TASK DESCRIPTION:
The answer must consist only of the lines from the line with "But using Dragalin's" to the line with "we introduce our", both included, exactly as they stand below.

(Entries taken from a collection)

..............................

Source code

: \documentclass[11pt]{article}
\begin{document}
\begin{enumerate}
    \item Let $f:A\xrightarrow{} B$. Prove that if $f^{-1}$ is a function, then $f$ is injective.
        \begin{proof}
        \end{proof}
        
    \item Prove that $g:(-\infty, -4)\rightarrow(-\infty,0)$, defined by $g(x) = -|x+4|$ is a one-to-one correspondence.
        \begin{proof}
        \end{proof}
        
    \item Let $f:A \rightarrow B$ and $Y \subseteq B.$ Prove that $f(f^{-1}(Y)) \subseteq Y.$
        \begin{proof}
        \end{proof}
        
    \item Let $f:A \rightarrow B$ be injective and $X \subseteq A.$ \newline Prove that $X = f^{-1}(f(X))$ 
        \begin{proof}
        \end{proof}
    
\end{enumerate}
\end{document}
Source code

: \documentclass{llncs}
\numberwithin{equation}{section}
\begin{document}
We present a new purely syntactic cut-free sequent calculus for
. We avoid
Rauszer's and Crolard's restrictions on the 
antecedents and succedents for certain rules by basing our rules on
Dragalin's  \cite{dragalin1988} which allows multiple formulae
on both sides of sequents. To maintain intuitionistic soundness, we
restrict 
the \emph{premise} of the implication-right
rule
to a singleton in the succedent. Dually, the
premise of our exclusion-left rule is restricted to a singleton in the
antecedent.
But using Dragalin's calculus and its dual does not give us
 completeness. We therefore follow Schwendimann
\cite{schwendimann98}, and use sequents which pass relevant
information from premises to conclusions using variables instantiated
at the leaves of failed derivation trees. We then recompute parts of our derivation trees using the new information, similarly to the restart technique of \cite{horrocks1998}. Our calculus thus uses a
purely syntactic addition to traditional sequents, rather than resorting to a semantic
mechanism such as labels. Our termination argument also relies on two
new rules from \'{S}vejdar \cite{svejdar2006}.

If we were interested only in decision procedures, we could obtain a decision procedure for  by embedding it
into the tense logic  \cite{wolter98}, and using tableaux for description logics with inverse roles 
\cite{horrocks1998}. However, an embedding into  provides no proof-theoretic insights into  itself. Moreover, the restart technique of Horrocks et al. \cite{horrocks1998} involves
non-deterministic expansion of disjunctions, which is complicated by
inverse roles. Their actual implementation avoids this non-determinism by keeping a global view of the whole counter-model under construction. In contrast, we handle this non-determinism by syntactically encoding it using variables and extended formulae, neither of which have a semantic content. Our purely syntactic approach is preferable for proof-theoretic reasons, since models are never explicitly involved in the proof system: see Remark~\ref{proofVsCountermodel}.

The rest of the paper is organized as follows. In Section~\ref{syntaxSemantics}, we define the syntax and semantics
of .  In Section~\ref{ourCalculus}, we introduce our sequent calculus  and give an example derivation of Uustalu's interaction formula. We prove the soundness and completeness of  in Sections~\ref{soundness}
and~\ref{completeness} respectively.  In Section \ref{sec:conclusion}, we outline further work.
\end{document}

..............................

PROBLEM SOLUTION:
But using Dragalin's calculus and its dual does not give us
 completeness. We therefore follow Schwendimann
\cite{schwendimann98}, and use sequents which pass relevant
information from premises to conclusions using variables instantiated
at the leaves of failed derivation trees. We then recompute parts of our derivation trees using the new information, similarly to the restart technique of \cite{horrocks1998}. Our calculus thus uses a
purely syntactic addition to traditional sequents, rather than resorting to a semantic
mechanism such as labels. Our termination argument also relies on two
new rules from \'{S}vejdar \cite{svejdar2006}.

If we were interested only in decision procedures, we could obtain a decision procedure for  by embedding it
into the tense logic  \cite{wolter98}, and using tableaux for description logics with inverse roles 
\cite{horrocks1998}. However, an embedding into  provides no proof-theoretic insights into  itself. Moreover, the restart technique of Horrocks et al. \cite{horrocks1998} involves
non-deterministic expansion of disjunctions, which is complicated by
inverse roles. Their actual implementation avoids this non-determinism by keeping a global view of the whole counter-model under construction. In contrast, we handle this non-determinism by syntactically encoding it using variables and extended formulae, neither of which have a semantic content. Our purely syntactic approach is preferable for proof-theoretic reasons, since models are never explicitly involved in the proof system: see Remark~\ref{proofVsCountermodel}.

The rest of the paper is organized as follows. In Section~\ref{syntaxSemantics}, we define the syntax and semantics
of .  In Section~\ref{ourCalculus}, we introduce our sequent calculus  and give an example derivation of Uustalu's interaction formula. We prove the soundness and completeness of  in Sections~\ref{soundness}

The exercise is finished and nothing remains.